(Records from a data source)
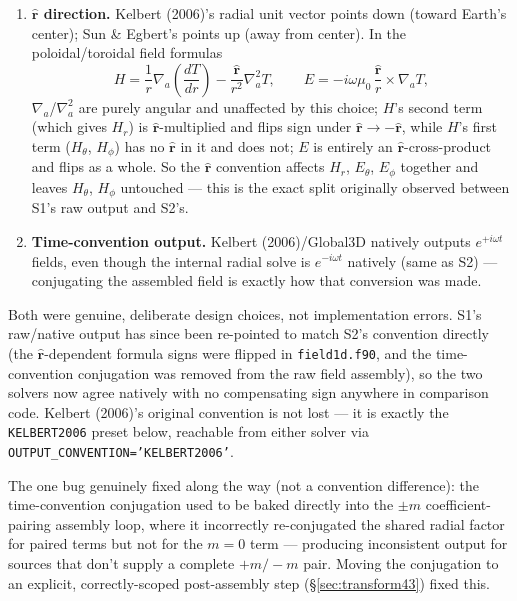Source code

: \documentclass[11pt]{article}
\newcommand{\rhat}{\hat{\mathbf r}}
\begin{document}
\begin{enumerate}
\item \textbf{$\rhat$ direction.} Kelbert (2006)'s radial unit vector points down (toward Earth's
center); Sun \& Egbert's points up (away from center). In the poloidal/toroidal field formulas
\begin{equation}
H = \frac{1}{r}\nabla_a\!\left(\frac{dT}{dr}\right) - \frac{\rhat}{r^2}\nabla_a^2 T,
\qquad
E = -i\omega\mu_0\,\frac{\rhat}{r}\times\nabla_a T,
\end{equation}
$\nabla_a$/$\nabla_a^2$ are purely angular and unaffected by this choice; $H$'s second term (which
gives $H_r$) is $\rhat$-multiplied and flips sign under $\rhat\to-\rhat$, while $H$'s first term
($H_\theta$, $H_\phi$) has no $\rhat$ in it and does not; $E$ is entirely an
$\rhat$-cross-product and flips as a whole. So the $\rhat$ convention affects $H_r$, $E_\theta$,
$E_\phi$ together and leaves $H_\theta$, $H_\phi$ untouched --- this is the exact split originally
observed between S1's raw output and S2's.
\item \textbf{Time-convention output.} Kelbert (2006)/Global3D natively outputs $e^{+i\omega t}$
fields, even though the internal radial solve is $e^{-i\omega t}$ natively (same as S2) ---
conjugating the assembled field is exactly how that conversion was made.
\end{enumerate}

Both were genuine, deliberate design choices, not implementation errors. S1's raw/native output
has since been re-pointed to match S2's convention directly (the $\rhat$-dependent formula signs
were flipped in \texttt{field1d.f90}, and the time-convention conjugation was removed from the raw
field assembly), so the two solvers now agree natively with no compensating sign anywhere in
comparison code. Kelbert (2006)'s original convention is not lost --- it is exactly the
\texttt{KELBERT2006} preset below, reachable from either solver via
\texttt{OUTPUT\_CONVENTION='KELBERT2006'}.

The one bug genuinely fixed along the way (not a convention difference): the time-convention
conjugation used to be baked directly into the $\pm m$ coefficient-pairing assembly loop, where it
incorrectly re-conjugated the shared radial factor for paired terms but not for the $m=0$ term ---
producing inconsistent output for sources that don't supply a complete $+m/-m$ pair. Moving the
conjugation to an explicit, correctly-scoped post-assembly step (\S\ref{sec:transform43}) fixed
this.
\end{document}
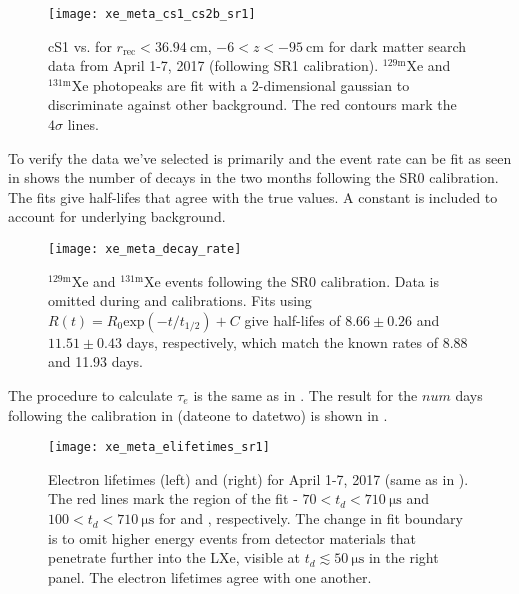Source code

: \begin{figure}
\centering
\texttt{[image: xe\_meta\_cs1\_cs2b\_sr1]}
\caption{cS1 vs. \cstwob for $r_{\mathrm{rec}} < 36.94\ \mathrm{cm}$, $-6 < z < -95\ \mathrm{cm}$ for dark matter search data from April
1-7, 2017 (following SR1 \ambe calibration).  $\mathrm{^{129m}Xe}$ and
$\mathrm{^{131m}Xe}$ photopeaks are fit with a 2-dimensional gaussian to discriminate against other background.  The red contours mark
the $4\sigma$ lines.}
\label{fig:electron_lifetimes_measurement_gammas_cs1_cs2}
\end{figure}

To verify the data we've selected is primarily  and  the event rate can be fit as seen in
 shows the number of decays in the two months following the
SR0 \ambe calibration.  The fits give half-lifes that agree with the true values.  A constant is included to account for underlying
background.

\begin{figure}
\centering
\texttt{[image: xe\_meta\_decay\_rate]}
\caption{$\mathrm{^{129m}Xe}$ and $\mathrm{^{131m}Xe}$ events following the SR0 \ambe calibration.  Data is omitted during \metakr
and  calibrations.  Fits using $R(t) = R_0 \mathrm{exp}(-t/t_{1/2}) + C$ give half-lifes of $8.66 \pm 0.26$ and
$11.51 \pm 0.43$ days, respectively, which match the known rates of 8.88 and 11.93 days.}
\label{fig:electron_lifetimes_measurement_gammas_decay_rate}
\end{figure}

The procedure to calculate $\tau_e$ is the same as in .  The result for the
$num$ days following the \ambe calibration in  (dateone to datetwo)
is shown in .

\begin{figure}
\centering
\texttt{[image: xe\_meta\_elifetimes\_sr1]}
\caption{Electron lifetimes  (left) and  (right) for April 1-7, 2017 (same as in
).  The red lines mark the region of the fit - $70 < t_d < 710\ \mathrm{\mu s}$
and $100 < t_d < 710\ \mathrm{\mu s}$ for  and , respectively.  The change in fit boundary is to omit
higher energy events from detector materials that penetrate further into the LXe, visible at $t_d \lesssim 50\ \mathrm{\mu s}$ in the
right panel.  The electron lifetimes agree with one another.}
\label{fig:electron_lifetimes_measurement_gammas_elifetime}
\end{figure}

_TASK TO CARRY OUT_
Because only the text is wanted, copy each record above precisely and omit its pictures.

_COMPLETED TASK_
Source code

: \documentclass[11pt]{article}
\newcommand{\rhat}{\hat{\mathbf r}}
\begin{document}
\begin{enumerate}
\item \textbf{$\rhat$ direction.} Kelbert (2006)'s radial unit vector points down (toward Earth's
center); Sun \& Egbert's points up (away from center). In the poloidal/toroidal field formulas
\begin{equation}
H = \frac{1}{r}\nabla_a\!\left(\frac{dT}{dr}\right) - \frac{\rhat}{r^2}\nabla_a^2 T,
\qquad
E = -i\omega\mu_0\,\frac{\rhat}{r}\times\nabla_a T,
\end{equation}
$\nabla_a$/$\nabla_a^2$ are purely angular and unaffected by this choice; $H$'s second term (which
gives $H_r$) is $\rhat$-multiplied and flips sign under $\rhat\to-\rhat$, while $H$'s first term
($H_\theta$, $H_\phi$) has no $\rhat$ in it and does not; $E$ is entirely an
$\rhat$-cross-product and flips as a whole. So the $\rhat$ convention affects $H_r$, $E_\theta$,
$E_\phi$ together and leaves $H_\theta$, $H_\phi$ untouched --- this is the exact split originally
observed between S1's raw output and S2's.
\item \textbf{Time-convention output.} Kelbert (2006)/Global3D natively outputs $e^{+i\omega t}$
fields, even though the internal radial solve is $e^{-i\omega t}$ natively (same as S2) ---
conjugating the assembled field is exactly how that conversion was made.
\end{enumerate}

Both were genuine, deliberate design choices, not implementation errors. S1's raw/native output
has since been re-pointed to match S2's convention directly (the $\rhat$-dependent formula signs
were flipped in \texttt{field1d.f90}, and the time-convention conjugation was removed from the raw
field assembly), so the two solvers now agree natively with no compensating sign anywhere in
comparison code. Kelbert (2006)'s original convention is not lost --- it is exactly the
\texttt{KELBERT2006} preset below, reachable from either solver via
\texttt{OUTPUT\_CONVENTION='KELBERT2006'}.

The one bug genuinely fixed along the way (not a convention difference): the time-convention
conjugation used to be baked directly into the $\pm m$ coefficient-pairing assembly loop, where it
incorrectly re-conjugated the shared radial factor for paired terms but not for the $m=0$ term ---
producing inconsistent output for sources that don't supply a complete $+m/-m$ pair. Moving the
conjugation to an explicit, correctly-scoped post-assembly step (\S\ref{sec:transform43}) fixed
this.
\end{document}
Source code

: \begin{figure}
\centering
\texttt{[image: xe\_meta\_cs1\_cs2b\_sr1]}
\caption{cS1 vs. \cstwob for $r_{\mathrm{rec}} < 36.94\ \mathrm{cm}$, $-6 < z < -95\ \mathrm{cm}$ for dark matter search data from April
1-7, 2017 (following SR1 \ambe calibration).  $\mathrm{^{129m}Xe}$ and
$\mathrm{^{131m}Xe}$ photopeaks are fit with a 2-dimensional gaussian to discriminate against other background.  The red contours mark
the $4\sigma$ lines.}
\label{fig:electron_lifetimes_measurement_gammas_cs1_cs2}
\end{figure}

To verify the data we've selected is primarily  and  the event rate can be fit as seen in
 shows the number of decays in the two months following the
SR0 \ambe calibration.  The fits give half-lifes that agree with the true values.  A constant is included to account for underlying
background.

\begin{figure}
\centering
\texttt{[image: xe\_meta\_decay\_rate]}
\caption{$\mathrm{^{129m}Xe}$ and $\mathrm{^{131m}Xe}$ events following the SR0 \ambe calibration.  Data is omitted during \metakr
and  calibrations.  Fits using $R(t) = R_0 \mathrm{exp}(-t/t_{1/2}) + C$ give half-lifes of $8.66 \pm 0.26$ and
$11.51 \pm 0.43$ days, respectively, which match the known rates of 8.88 and 11.93 days.}
\label{fig:electron_lifetimes_measurement_gammas_decay_rate}
\end{figure}

The procedure to calculate $\tau_e$ is the same as in .  The result for the
$num$ days following the \ambe calibration in  (dateone to datetwo)
is shown in .

\begin{figure}
\centering
\texttt{[image: xe\_meta\_elifetimes\_sr1]}
\caption{Electron lifetimes  (left) and  (right) for April 1-7, 2017 (same as in
).  The red lines mark the region of the fit - $70 < t_d < 710\ \mathrm{\mu s}$
and $100 < t_d < 710\ \mathrm{\mu s}$ for  and , respectively.  The change in fit boundary is to omit
higher energy events from detector materials that penetrate further into the LXe, visible at $t_d \lesssim 50\ \mathrm{\mu s}$ in the
right panel.  The electron lifetimes agree with one another.}
\label{fig:electron_lifetimes_measurement_gammas_elifetime}
\end{figure}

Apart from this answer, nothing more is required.